Il existe des critères visuels pour récolter des aubergines. Mais pas seulement…

«Je pourrais presque cueillir les yeux fermés» me dit Fabrice quand, au bout d’une heure de cueillette de haricot, je lui fais part de ma préférence à reconnaître les “bons” haricots au toucher. Perdu dans nos conversations, ma main est en mode automatique et je dois avouer que c’est satisfaisant de développer cette compétence. Au début d’une récolte, quand le fruit ou le légume n’a jamais été cueilli, qu’il a seulement été attrapé, sans trop avoir été tâté au marché ou en supermarché, la compétence à reconnaître un fruit ou un légume mur est visuelle (gros, coloré, etc.). Et pourtant très vite on comprend que ce n’est pas toujours la taille ni la couleur qui sont les facteurs principaux d’une récolte juste. Alors, Fabrice et Denis nous donnent certaines indications universelles, des indications visuelles : le concombre doit être régulier sur sa surface – «lisse et tendue» ajoute Claire -, l’aubergine pas trop rose, la tomate classique bien rouge.

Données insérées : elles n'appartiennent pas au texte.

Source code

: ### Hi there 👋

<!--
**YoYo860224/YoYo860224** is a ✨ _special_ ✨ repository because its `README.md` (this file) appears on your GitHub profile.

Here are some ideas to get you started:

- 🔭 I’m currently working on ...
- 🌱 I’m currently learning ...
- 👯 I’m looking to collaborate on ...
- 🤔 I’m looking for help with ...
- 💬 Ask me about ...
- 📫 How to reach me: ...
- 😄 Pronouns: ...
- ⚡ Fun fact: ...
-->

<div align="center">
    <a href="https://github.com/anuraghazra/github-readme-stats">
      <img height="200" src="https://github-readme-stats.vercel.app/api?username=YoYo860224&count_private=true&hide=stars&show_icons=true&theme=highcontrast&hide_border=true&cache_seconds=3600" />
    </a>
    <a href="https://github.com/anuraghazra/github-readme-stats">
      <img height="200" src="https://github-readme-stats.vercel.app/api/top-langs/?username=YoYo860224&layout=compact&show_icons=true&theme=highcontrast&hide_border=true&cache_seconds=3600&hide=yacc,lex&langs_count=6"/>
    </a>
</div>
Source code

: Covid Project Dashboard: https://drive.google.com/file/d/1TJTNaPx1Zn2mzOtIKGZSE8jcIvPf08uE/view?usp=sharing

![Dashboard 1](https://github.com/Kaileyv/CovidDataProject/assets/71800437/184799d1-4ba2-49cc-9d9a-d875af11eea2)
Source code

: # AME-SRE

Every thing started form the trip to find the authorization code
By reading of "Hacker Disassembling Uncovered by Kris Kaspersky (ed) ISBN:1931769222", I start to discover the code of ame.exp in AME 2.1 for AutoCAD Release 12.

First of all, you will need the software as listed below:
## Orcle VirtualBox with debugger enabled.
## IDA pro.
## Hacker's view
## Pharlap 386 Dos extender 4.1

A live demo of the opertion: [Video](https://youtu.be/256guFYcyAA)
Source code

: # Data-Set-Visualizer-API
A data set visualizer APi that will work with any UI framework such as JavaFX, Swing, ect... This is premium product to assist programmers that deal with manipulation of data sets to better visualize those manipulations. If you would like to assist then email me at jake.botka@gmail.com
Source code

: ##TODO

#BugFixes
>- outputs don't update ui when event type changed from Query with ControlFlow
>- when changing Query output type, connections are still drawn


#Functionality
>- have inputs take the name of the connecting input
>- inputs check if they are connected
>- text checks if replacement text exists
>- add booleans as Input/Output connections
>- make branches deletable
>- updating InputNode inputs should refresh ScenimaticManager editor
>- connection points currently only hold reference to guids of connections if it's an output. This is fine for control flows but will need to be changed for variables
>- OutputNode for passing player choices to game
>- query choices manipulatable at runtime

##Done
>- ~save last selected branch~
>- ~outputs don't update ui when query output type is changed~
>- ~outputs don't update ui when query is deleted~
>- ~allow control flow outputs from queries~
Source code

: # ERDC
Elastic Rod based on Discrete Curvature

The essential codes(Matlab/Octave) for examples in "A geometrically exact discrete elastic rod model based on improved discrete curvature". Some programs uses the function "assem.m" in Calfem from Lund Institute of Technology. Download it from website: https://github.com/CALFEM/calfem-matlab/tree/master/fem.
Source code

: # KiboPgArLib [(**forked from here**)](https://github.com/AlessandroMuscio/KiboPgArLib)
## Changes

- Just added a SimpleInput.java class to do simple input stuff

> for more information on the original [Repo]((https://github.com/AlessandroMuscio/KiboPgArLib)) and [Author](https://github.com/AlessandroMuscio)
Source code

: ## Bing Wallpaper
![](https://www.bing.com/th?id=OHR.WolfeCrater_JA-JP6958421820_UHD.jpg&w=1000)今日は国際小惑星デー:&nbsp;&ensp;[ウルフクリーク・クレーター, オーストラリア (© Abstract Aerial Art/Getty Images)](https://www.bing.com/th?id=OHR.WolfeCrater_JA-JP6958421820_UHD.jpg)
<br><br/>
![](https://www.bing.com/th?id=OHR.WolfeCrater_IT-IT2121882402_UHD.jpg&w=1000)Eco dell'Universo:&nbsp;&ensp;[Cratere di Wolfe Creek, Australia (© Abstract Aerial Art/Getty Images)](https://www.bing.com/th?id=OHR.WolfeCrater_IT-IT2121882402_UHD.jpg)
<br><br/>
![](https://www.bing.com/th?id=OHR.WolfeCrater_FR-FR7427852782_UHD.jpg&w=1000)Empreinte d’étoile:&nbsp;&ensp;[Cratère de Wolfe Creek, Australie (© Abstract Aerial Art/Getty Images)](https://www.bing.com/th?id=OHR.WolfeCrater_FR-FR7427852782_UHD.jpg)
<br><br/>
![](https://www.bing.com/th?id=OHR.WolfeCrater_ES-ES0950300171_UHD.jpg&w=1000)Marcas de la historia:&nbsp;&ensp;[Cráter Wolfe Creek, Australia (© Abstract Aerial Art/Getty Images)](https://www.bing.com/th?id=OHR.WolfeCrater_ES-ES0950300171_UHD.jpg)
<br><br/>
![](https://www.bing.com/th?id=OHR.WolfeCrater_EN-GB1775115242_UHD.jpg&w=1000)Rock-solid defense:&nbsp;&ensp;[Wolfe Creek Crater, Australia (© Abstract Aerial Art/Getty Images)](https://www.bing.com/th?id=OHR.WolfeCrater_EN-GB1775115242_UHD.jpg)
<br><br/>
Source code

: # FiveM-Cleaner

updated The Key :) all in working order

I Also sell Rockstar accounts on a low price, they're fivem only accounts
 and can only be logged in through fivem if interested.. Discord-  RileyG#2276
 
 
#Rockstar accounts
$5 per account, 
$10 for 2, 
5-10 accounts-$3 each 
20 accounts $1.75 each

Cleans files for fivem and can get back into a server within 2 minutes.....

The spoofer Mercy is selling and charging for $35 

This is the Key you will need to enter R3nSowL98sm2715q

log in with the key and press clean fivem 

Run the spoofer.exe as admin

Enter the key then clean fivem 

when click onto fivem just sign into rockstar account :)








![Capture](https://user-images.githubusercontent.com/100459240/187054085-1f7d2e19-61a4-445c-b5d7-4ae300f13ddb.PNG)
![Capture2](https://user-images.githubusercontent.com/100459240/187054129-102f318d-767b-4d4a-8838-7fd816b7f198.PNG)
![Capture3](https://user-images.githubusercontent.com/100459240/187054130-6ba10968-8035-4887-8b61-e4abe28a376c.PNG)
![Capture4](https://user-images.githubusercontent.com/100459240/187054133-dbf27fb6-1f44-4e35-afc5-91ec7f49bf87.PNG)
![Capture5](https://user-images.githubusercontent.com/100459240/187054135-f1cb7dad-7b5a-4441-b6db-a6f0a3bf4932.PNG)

Quand Léna revient de la récolte des concombres, elle laisse sa main caresser les hautes digitaires.

Mais, très vite, le doute s’installe. «Denis tu en penses quoi de celle-ci ?» – «Et ça Fabrice tu le prendrais ?» – «Fais-toi confiance, elle est pas trop mal ta récolte !» – Une fois que nous avons les critères universels, puis la confiance en soi souvent générée par la bienveillance des deux maraîchers au jardin, découle le troisième et dernier critère, celui du toucher. Un critère difficilement transmissible sous forme de méthode, de règle, puisqu’il est propre à chacun·e. Une fois nos sens en éveil dans le jardin des Grivauds, on développe chacun·e nos propres critères. Différentes sensations tactiles nous animent alors pour caractériser la consistance (dur, mou, moelleux) par pression, la température (chaud, froid, tiède), le stade de maturité ou la texture (piquant, lises, rugueux) par caresse. Ces sensations sont des indicateurs qui nous disent si notre présence sert à quelque chose dans l’espace. Les mains dans les orties envoient l’information au corps par la douleur qu’il n’y a rien à venir cueillir ici, ou la main qui écrase une tomate sans grande pression donnera l’information d‘un fruit trop mature et difficile à déguster.

Louise l’a bien compris : avant de croquer cette tomate cerise, il faut prendre le temps de la regarder et de la toucher.

Au jardin, j’ai les yeux qui traînent quand je ne cueille pas. Mais, surtout, j’ai les mains qui caressent les fenouils qui jaunissent, qui effleurent la Cardère qui s’impose sur mon passage, qui détachent cette mûre pour la dévorer. Les gants nous protègent, mais, dans le temps d’apprentissage sensoriel de l’écosystème que représente les Grivauds, les gants se perdent dans le jardin car un·e wwoofeur·euse les a retirés pour effectuer des gestes fins : sentir la terre, retirer la pousse de blé entre les navets, toucher la Rose de Berne ou semer des graines.

L’apprentissage sensoriel, et en particulier en termes de touché, est une manière de se confronter au monde, de l’apprivoiser, d’ajuster notre regard vers plus de douceur et de respect, que ce soit pour les légumes ou pour les humain·es qui nous entourent.

Charlème Lemasson

Voir les Grivauds en vrai : c’est possible !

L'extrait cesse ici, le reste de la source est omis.